Start of Dataset excerpts
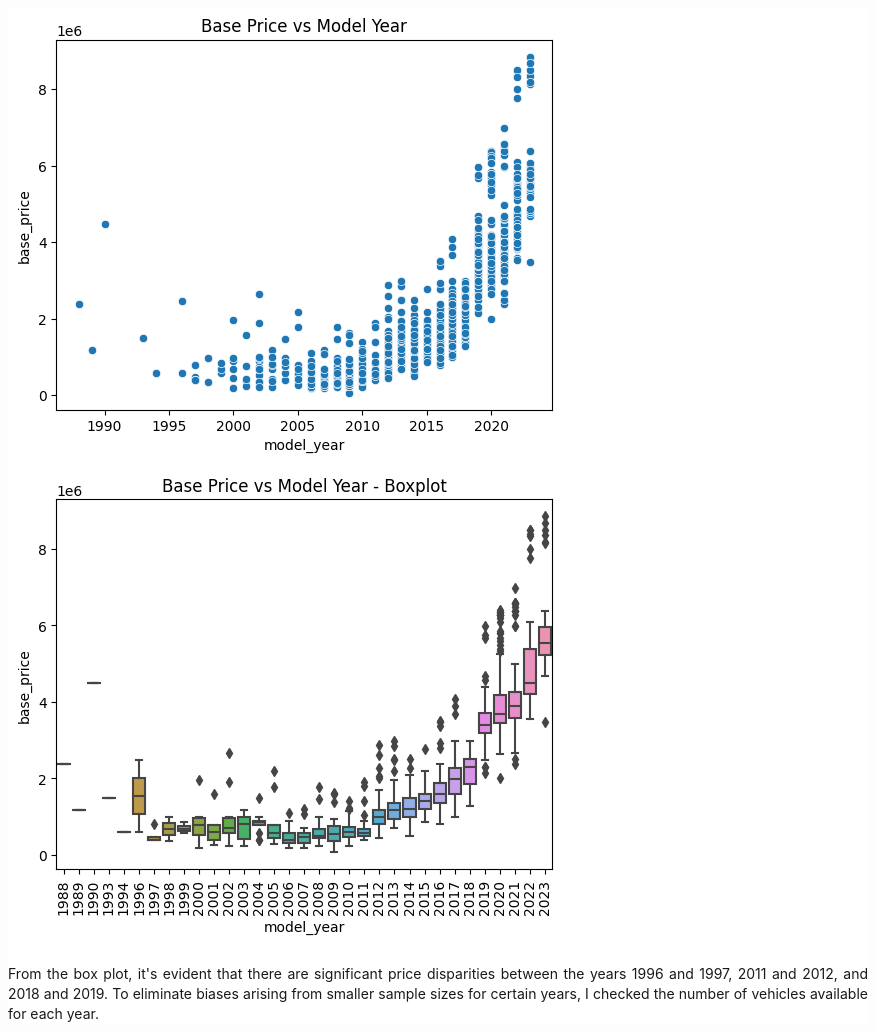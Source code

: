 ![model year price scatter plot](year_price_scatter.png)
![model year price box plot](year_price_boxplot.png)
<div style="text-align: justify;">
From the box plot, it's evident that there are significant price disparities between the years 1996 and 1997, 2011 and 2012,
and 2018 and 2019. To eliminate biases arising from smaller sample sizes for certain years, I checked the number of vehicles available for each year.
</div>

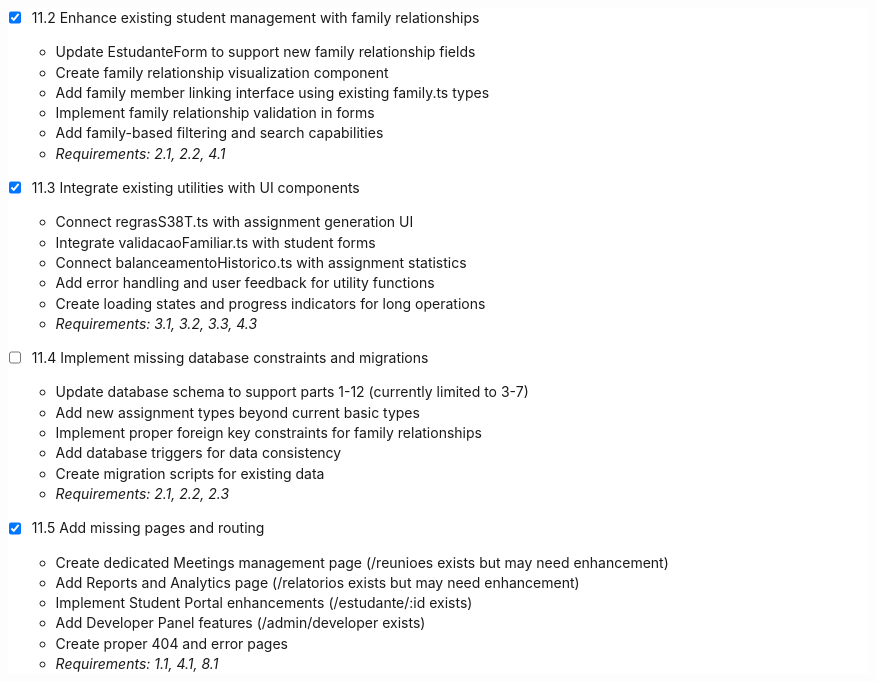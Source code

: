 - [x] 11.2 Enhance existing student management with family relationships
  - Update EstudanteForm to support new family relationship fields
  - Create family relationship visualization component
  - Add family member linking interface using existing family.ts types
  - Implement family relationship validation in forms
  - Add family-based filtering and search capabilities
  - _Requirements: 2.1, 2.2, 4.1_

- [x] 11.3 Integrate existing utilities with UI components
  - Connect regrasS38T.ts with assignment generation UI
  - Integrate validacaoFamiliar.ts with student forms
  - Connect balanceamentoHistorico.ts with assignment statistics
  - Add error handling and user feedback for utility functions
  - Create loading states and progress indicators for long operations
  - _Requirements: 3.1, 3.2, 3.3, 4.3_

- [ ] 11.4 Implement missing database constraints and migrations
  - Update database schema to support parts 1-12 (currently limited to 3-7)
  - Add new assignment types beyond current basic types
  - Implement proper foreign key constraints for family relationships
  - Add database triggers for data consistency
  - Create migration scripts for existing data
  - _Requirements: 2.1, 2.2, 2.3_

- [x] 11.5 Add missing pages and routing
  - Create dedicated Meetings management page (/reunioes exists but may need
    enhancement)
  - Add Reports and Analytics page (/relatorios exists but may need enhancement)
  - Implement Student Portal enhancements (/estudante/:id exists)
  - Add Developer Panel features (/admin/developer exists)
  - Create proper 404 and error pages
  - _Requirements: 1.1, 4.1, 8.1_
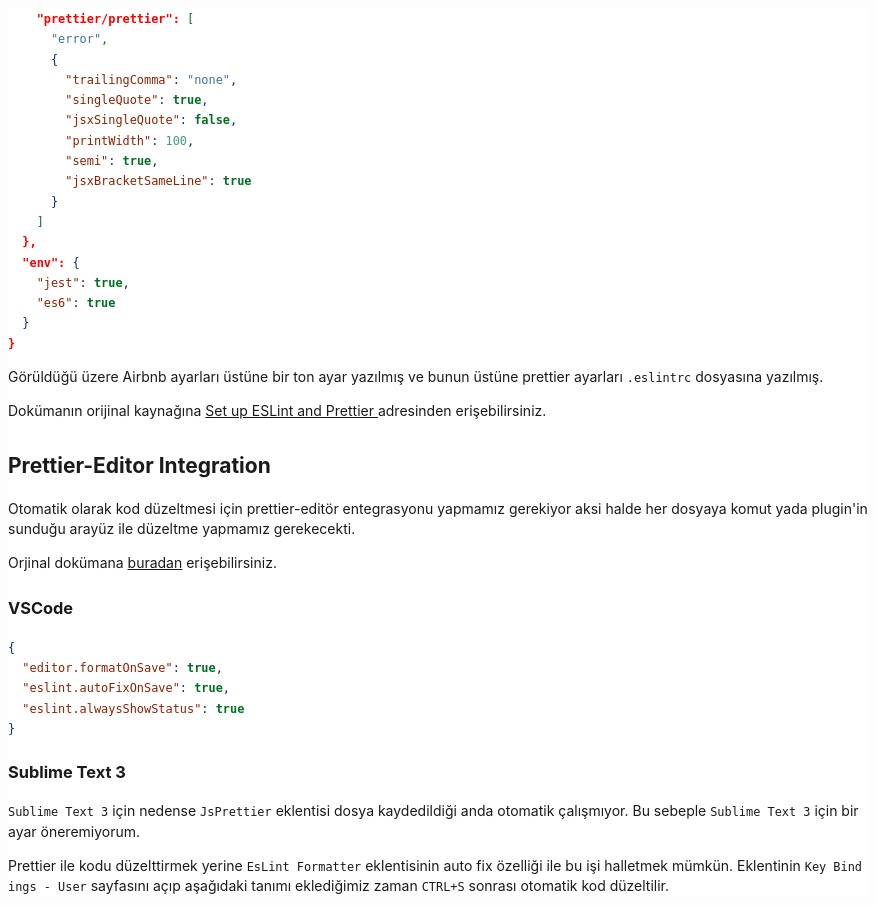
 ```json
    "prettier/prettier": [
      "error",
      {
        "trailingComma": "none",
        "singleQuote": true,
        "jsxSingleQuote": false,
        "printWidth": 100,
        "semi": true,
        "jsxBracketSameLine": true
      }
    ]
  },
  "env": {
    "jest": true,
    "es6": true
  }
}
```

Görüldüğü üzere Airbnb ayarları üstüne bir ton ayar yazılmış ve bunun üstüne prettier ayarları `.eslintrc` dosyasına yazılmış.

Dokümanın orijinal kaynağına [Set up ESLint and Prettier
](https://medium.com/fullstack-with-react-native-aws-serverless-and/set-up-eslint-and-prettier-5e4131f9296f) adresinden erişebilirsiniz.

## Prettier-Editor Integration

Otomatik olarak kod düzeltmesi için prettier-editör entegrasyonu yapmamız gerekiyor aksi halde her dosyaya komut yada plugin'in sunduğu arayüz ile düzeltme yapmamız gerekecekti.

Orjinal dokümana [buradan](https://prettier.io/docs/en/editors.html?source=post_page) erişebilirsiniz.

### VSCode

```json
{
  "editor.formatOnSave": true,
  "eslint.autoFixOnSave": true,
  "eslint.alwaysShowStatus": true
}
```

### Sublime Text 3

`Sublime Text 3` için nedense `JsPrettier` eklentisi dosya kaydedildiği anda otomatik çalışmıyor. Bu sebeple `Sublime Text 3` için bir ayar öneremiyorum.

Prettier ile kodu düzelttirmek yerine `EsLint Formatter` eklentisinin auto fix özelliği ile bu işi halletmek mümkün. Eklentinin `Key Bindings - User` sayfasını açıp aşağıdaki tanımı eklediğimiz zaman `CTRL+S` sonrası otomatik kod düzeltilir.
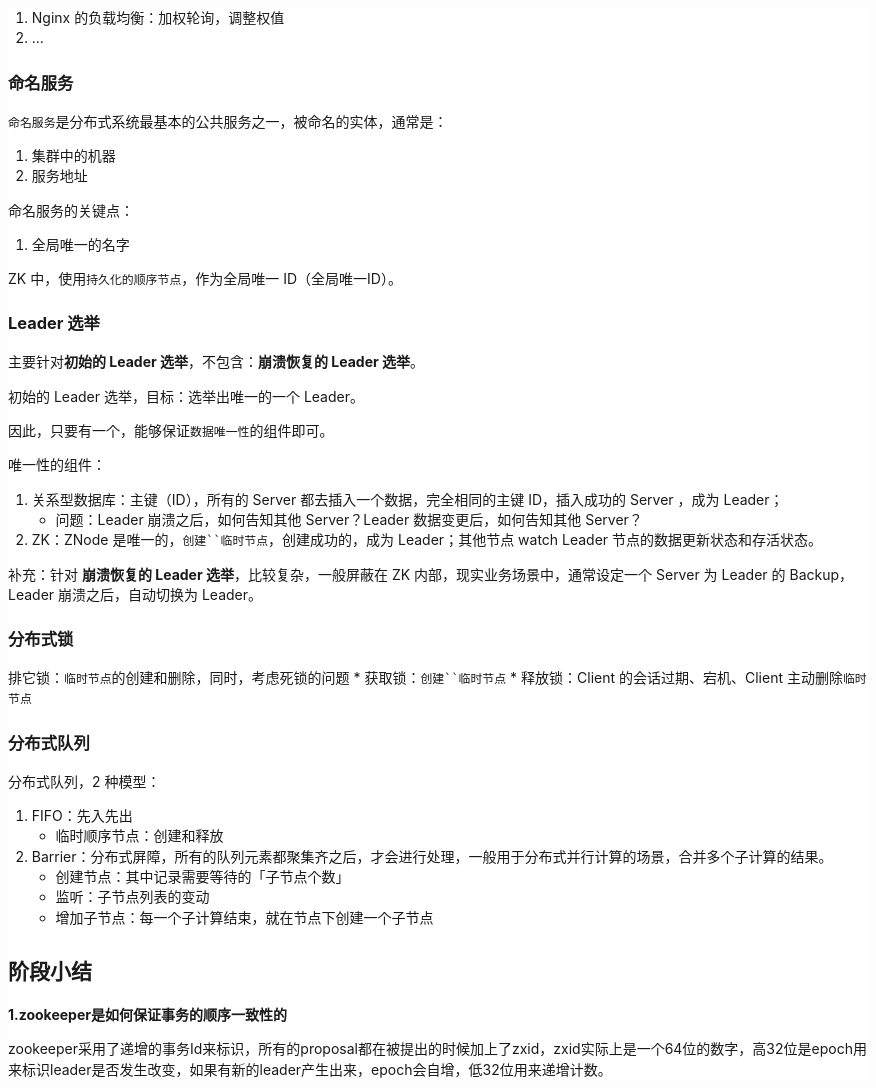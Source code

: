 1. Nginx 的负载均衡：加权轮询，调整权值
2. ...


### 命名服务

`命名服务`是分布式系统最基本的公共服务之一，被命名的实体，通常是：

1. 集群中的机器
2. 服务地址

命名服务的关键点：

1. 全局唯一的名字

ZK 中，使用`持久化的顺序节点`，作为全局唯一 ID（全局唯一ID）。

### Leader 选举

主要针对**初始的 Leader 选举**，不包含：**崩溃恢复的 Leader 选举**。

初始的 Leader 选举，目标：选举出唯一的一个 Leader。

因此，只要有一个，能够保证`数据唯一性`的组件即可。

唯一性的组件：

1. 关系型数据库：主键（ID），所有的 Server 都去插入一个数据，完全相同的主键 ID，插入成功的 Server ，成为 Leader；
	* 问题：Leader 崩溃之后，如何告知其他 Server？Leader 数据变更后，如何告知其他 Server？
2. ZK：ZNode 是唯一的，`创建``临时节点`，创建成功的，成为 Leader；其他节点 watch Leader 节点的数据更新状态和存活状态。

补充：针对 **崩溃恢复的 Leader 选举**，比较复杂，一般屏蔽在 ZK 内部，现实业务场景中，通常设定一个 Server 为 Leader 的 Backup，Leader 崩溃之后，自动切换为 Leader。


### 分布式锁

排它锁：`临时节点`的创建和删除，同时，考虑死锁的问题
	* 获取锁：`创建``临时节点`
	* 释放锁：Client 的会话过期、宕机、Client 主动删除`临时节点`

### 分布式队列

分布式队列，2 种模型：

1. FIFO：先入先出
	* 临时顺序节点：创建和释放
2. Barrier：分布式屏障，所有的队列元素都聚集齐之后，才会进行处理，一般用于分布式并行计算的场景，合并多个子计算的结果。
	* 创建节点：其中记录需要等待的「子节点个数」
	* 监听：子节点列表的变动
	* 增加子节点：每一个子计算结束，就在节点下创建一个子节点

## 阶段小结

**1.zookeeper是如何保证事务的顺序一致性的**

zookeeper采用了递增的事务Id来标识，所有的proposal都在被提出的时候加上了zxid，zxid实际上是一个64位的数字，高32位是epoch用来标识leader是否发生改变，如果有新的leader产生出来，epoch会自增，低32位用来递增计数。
End of Dataset excerpts
→ Work request
Leaving out the pictures, please output the lines in the entries above from the one with "- _Requirements: 2.1, 2.2, 2.3_" through the one with "### Sublime Text 3", exactly as they are.

→ Exercise answer
  - _Requirements: 2.1, 2.2, 2.3_

- [x] 11.5 Add missing pages and routing
  - Create dedicated Meetings management page (/reunioes exists but may need
    enhancement)
  - Add Reports and Analytics page (/relatorios exists but may need enhancement)
  - Implement Student Portal enhancements (/estudante/:id exists)
  - Add Developer Panel features (/admin/developer exists)
  - Create proper 404 and error pages
  - _Requirements: 1.1, 4.1, 8.1_
 ```json
    "prettier/prettier": [
      "error",
      {
        "trailingComma": "none",
        "singleQuote": true,
        "jsxSingleQuote": false,
        "printWidth": 100,
        "semi": true,
        "jsxBracketSameLine": true
      }
    ]
  },
  "env": {
    "jest": true,
    "es6": true
  }
}
```

Görüldüğü üzere Airbnb ayarları üstüne bir ton ayar yazılmış ve bunun üstüne prettier ayarları `.eslintrc` dosyasına yazılmış.

Dokümanın orijinal kaynağına [Set up ESLint and Prettier
](https://medium.com/fullstack-with-react-native-aws-serverless-and/set-up-eslint-and-prettier-5e4131f9296f) adresinden erişebilirsiniz.

## Prettier-Editor Integration

Otomatik olarak kod düzeltmesi için prettier-editör entegrasyonu yapmamız gerekiyor aksi halde her dosyaya komut yada plugin'in sunduğu arayüz ile düzeltme yapmamız gerekecekti.

Orjinal dokümana [buradan](https://prettier.io/docs/en/editors.html?source=post_page) erişebilirsiniz.

### VSCode

```json
{
  "editor.formatOnSave": true,
  "eslint.autoFixOnSave": true,
  "eslint.alwaysShowStatus": true
}
```

### Sublime Text 3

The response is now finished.